Antibiotics should not be used for COVID-19 prevention or therapy because they do not function against viruses.17 Corticosteroids have previously been strongly suggested in patients with severe and critical COVID-19 because they have been found to prevent and reduce inflammation in tissues and in the circulation via non-genomic and genomic effects.37 Patients who meet these severity criteria should now be treated with corticosteroids as well as IL-6 receptor blockers.38 In hospitalized patients, hydroxychloroquine and lopinavir/ritonavir were recommended.39 However, these medications do not appear to have any clinical benefit, and it is not suggested that they be used to treat COVID-19.40,41 The evidence for using ivermectin to treat COVID-19 patients is still inconclusive. WHO recommends that the medicine be used only in clinical trials until more data is available.

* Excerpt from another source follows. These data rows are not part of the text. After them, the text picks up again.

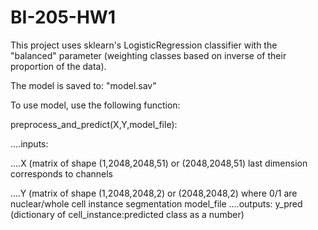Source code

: # BI-205-HW1

This project uses sklearn's LogisticRegression classifier with the "balanced" parameter (weighting classes based on inverse of their proportion of the data).

The model is saved to: "model.sav"

To use model, use the following function:

preprocess_and_predict(X,Y,model_file):

....inputs: 

....X (matrix of shape (1,2048,2048,51) or (2048,2048,51)  last dimension corresponds to channels
    
....Y (matrix of shape (1,2048,2048,2) or (2048,2048,2) where 0/1 are nuclear/whole cell instance segmentation
            model_file
....outputs: y_pred (dictionary of cell_instance:predicted class as a number)
    
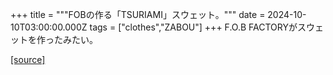 +++
title = """FOBの作る「TSURIAMI」スウェット。"""
date = 2024-10-10T03:00:00.000Z
tags = ["clothes","ZABOU"]
+++
F.O.B FACTORYがスウェットを作ったみたい。

[[source]](https://zabou.org/2024/10/10/309648/)
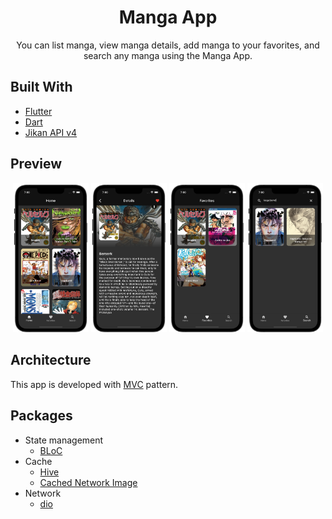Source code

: <div align="center">
  <h1 align="center">Manga App</h1>
  <p align="center">
   You can list manga, view manga details, add manga to your favorites, and search any manga using the Manga App.
  </p>
</div>
 
## Built With

- [Flutter](https://flutter.dev/)
- [Dart](https://dart.dev/)
- [Jikan API v4](https://docs.api.jikan.moe/)

## Preview

<p align='center'>
    <img src="screenshot/home_screen.png" width="24%"/>
    <img src="screenshot/details_screen.png" width="24%"/>
    <img src="screenshot/favorites_screen.png" width="24%"/>
    <img src="screenshot/search_screen.png" width="24%"/>
</p>


## Architecture

This app is developed with [MVC](https://en.wikipedia.org/wiki/Model%E2%80%93view%E2%80%93controller) pattern.

## Packages

- State management
  - [BLoC](https://pub.dev/packages/flutter_bloc)
- Cache
  - [Hive](https://pub.dev/packages/hive)
  - [Cached Network Image](https://pub.dev/packages/cached_network_image)
- Network
  - [dio](https://pub.dev/packages/dio)






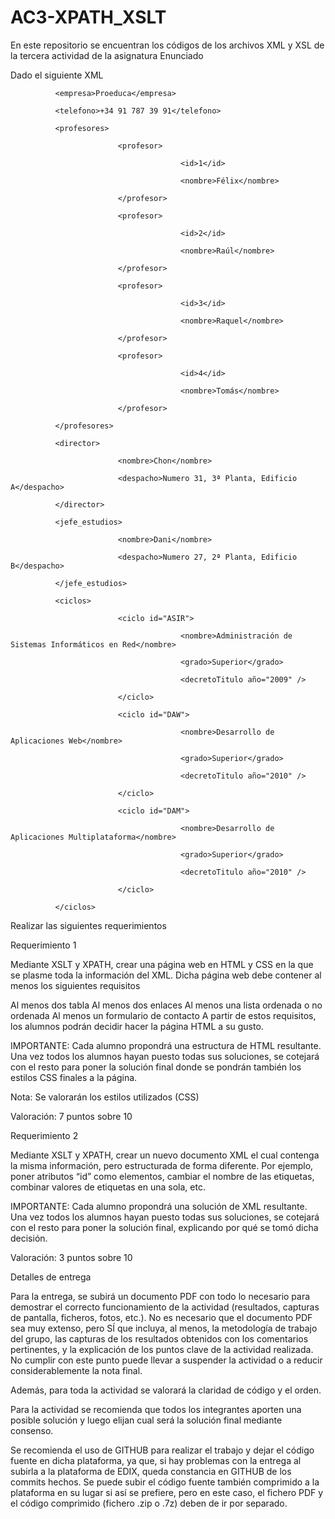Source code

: # AC3-XPATH_XSLT
En este repositorio se encuentran los códigos de los archivos XML y XSL de la tercera actividad de la asignatura
Enunciado

Dado el siguiente XML

<ite nombre="Instituto Tecnológico Edix" web="https://institutotecnologico.edix.com" >

              <empresa>Proeduca</empresa>

              <telefono>+34 91 787 39 91</telefono>

              <profesores>

                            <profesor>

                                          <id>1</id>

                                          <nombre>Félix</nombre>

                            </profesor>

                            <profesor>

                                          <id>2</id>

                                          <nombre>Raúl</nombre>

                            </profesor>

                            <profesor>

                                          <id>3</id>

                                          <nombre>Raquel</nombre>

                            </profesor>

                            <profesor>

                                          <id>4</id>

                                          <nombre>Tomás</nombre>

                            </profesor>

              </profesores>

              <director>

                            <nombre>Chon</nombre>

                            <despacho>Numero 31, 3ª Planta, Edificio A</despacho>

              </director>

              <jefe_estudios>

                            <nombre>Dani</nombre>

                            <despacho>Numero 27, 2ª Planta, Edificio B</despacho>

              </jefe_estudios>

              <ciclos>

                            <ciclo id="ASIR">

                                          <nombre>Administración de Sistemas Informáticos en Red</nombre>

                                          <grado>Superior</grado>

                                          <decretoTitulo año="2009" />

                            </ciclo>

                            <ciclo id="DAW">

                                          <nombre>Desarrollo de Aplicaciones Web</nombre>

                                          <grado>Superior</grado>

                                          <decretoTitulo año="2010" />

                            </ciclo>

                            <ciclo id="DAM">

                                          <nombre>Desarrollo de Aplicaciones Multiplataforma</nombre>

                                          <grado>Superior</grado>

                                          <decretoTitulo año="2010" />

                            </ciclo>

              </ciclos>

</ite>

 

Realizar las siguientes requerimientos

Requerimiento 1

Mediante XSLT y XPATH, crear una página web en HTML y CSS en la que se plasme toda la información del XML. Dicha página web debe contener al menos los siguientes requisitos

Al menos dos tabla
Al menos dos enlaces
Al menos una lista ordenada o no ordenada
Al menos un formulario de contacto
A partir de estos requisitos, los alumnos podrán decidir hacer la página HTML a su gusto.

IMPORTANTE: Cada alumno propondrá una estructura de HTML resultante. Una vez todos los alumnos hayan puesto todas sus soluciones, se cotejará con el resto para poner la solución final donde se pondrán también los estilos CSS finales a la página.

Nota: Se valorarán los estilos utilizados (CSS)

Valoración: 7 puntos sobre 10

Requerimiento 2

Mediante XSLT y XPATH, crear un nuevo documento XML el cual contenga la misma información, pero estructurada de forma diferente. Por ejemplo, poner atributos “id” como elementos, cambiar el nombre de las etiquetas, combinar valores de etiquetas en una sola, etc.

IMPORTANTE: Cada alumno propondrá una solución de XML resultante. Una vez todos los alumnos hayan puesto todas sus soluciones, se cotejará con el resto para poner la solución final, explicando por qué se tomó dicha decisión.

Valoración: 3 puntos sobre 10

Detalles de entrega

Para la entrega, se subirá un documento PDF con todo lo necesario para demostrar el correcto funcionamiento de la actividad (resultados, capturas de pantalla, ficheros, fotos, etc.). No es necesario que el documento PDF sea muy extenso, pero SÍ que incluya, al menos, la metodología de trabajo del grupo, las capturas de los resultados obtenidos con los comentarios pertinentes, y la explicación de los puntos clave de la actividad realizada. No cumplir con este punto puede llevar a suspender la actividad o a reducir considerablemente la nota final.

Además, para toda la actividad se valorará la claridad de código y el orden.

Para la actividad se recomienda que todos los integrantes aporten una posible solución y luego elijan cual será la solución final mediante consenso.

Se recomienda el uso de GITHUB para realizar el trabajo y dejar el código fuente en dicha plataforma, ya que, si hay problemas con la entrega al subirla a la plataforma de EDIX, queda constancia en GITHUB de los commits hechos. Se puede subir el código fuente también comprimido a la plataforma en su lugar si así se prefiere, pero en este caso, el fichero PDF y el código comprimido (fichero .zip o .7z) deben de ir por separado.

Colchicines, monoclonal antibodies, and anticoagulants are among the other COVID-19 treatments now being considered.37

Prevention

A person can protect themselves and prevent the spread of COVID-19 by washing hands often with soap and water for at least 20 seconds at a time, when soap and water are not accessible, a hand sanitizer with high alcohol content should be used often. Avoid touching your eyes, nose, or mouth with your hands. Maintain a two-meter distance between you and others. Coughs and sneezes should be wiped away with a tissue or covered with the inner elbow. Surfaces, such as tabletops, counters, doorknobs, and handles should be cleaned and disinfected on a regular basis. Personal goods, such as cups and towels, should not be shared. Vaccinate as soon as the vaccine is available.17,42

Face covers can help prevent the virus from spreading through the air via droplets. Persons who have not been fully vaccinated, including children above the age of two, those who have been fully vaccinated but have a weaker immune system, and people who have not been fully vaccinated should wear a mask inside in public if they are in a region with significant and high transmission of the Delta variant to maximize protection and avoid possible dissemination to others.11 They must seek medical assistance immediately if they exhibit any sign or symptom, particularly fever, respiratory signs, such as coughing, shortness of breath, or diarrhea.43 People who have had intimate encounters with SARS-CoV-2 infected patients or have been exposed to questionable environmental publicity should be advised to undergo a 14-day health observation period, which begins on the last day of contact with the infected patients or suspicious environmental publicity.44 Patients with minor symptoms and a suspected infection may recall being isolated at home and receiving domestic care.43

Conclusion

The virus SARS-CoV-2 causes COVID-19, a highly contagious respiratory disease. Many people only have minor symptoms, but others acquire severe and occasionally fatal illnesses. Even if a person with COVID-19 shows no symptoms, the virus might still spread to others. For the diagnosis of COVID-19 infection, nucleic acid amplification procedures are the gold standard. COVID-19 has no cure at the moment, although therapies can help ease symptoms and promote breathing. Vaccines are becoming more widely available. Meanwhile, maintain physical distance, wash your hands frequently, avoid touching your face, and cover your face in public.

Acknowledgments

None.

Conflicts of interest

None.

Funding

None.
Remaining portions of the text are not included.